§ **Work item**
Give back all the entries below. Omit none of them.
BEGIN
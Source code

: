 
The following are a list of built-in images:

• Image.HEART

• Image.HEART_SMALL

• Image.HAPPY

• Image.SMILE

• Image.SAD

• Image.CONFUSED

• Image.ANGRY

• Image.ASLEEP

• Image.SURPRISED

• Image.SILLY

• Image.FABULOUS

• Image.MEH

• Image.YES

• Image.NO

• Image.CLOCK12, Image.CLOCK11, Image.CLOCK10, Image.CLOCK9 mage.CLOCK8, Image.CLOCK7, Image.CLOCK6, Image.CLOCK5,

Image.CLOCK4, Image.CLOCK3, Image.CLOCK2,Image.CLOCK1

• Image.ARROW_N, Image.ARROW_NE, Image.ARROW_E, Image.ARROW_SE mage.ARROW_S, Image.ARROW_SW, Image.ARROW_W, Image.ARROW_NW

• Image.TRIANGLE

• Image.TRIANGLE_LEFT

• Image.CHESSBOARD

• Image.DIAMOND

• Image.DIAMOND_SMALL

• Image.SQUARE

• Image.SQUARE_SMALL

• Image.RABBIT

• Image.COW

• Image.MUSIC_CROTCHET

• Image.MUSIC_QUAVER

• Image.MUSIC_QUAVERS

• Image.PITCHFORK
END
§ **Answer to the problem**
Source code

: 
The following are a list of built-in images:

• Image.HEART

• Image.HEART_SMALL

• Image.HAPPY

• Image.SMILE

• Image.SAD

• Image.CONFUSED

• Image.ANGRY

• Image.ASLEEP

• Image.SURPRISED

• Image.SILLY

• Image.FABULOUS

• Image.MEH

• Image.YES

• Image.NO

• Image.CLOCK12, Image.CLOCK11, Image.CLOCK10, Image.CLOCK9 mage.CLOCK8, Image.CLOCK7, Image.CLOCK6, Image.CLOCK5,

Image.CLOCK4, Image.CLOCK3, Image.CLOCK2,Image.CLOCK1

• Image.ARROW_N, Image.ARROW_NE, Image.ARROW_E, Image.ARROW_SE mage.ARROW_S, Image.ARROW_SW, Image.ARROW_W, Image.ARROW_NW

• Image.TRIANGLE

• Image.TRIANGLE_LEFT

• Image.CHESSBOARD

• Image.DIAMOND

• Image.DIAMOND_SMALL

• Image.SQUARE

• Image.SQUARE_SMALL

• Image.RABBIT

• Image.COW

• Image.MUSIC_CROTCHET

• Image.MUSIC_QUAVER

• Image.MUSIC_QUAVERS

• Image.PITCHFORK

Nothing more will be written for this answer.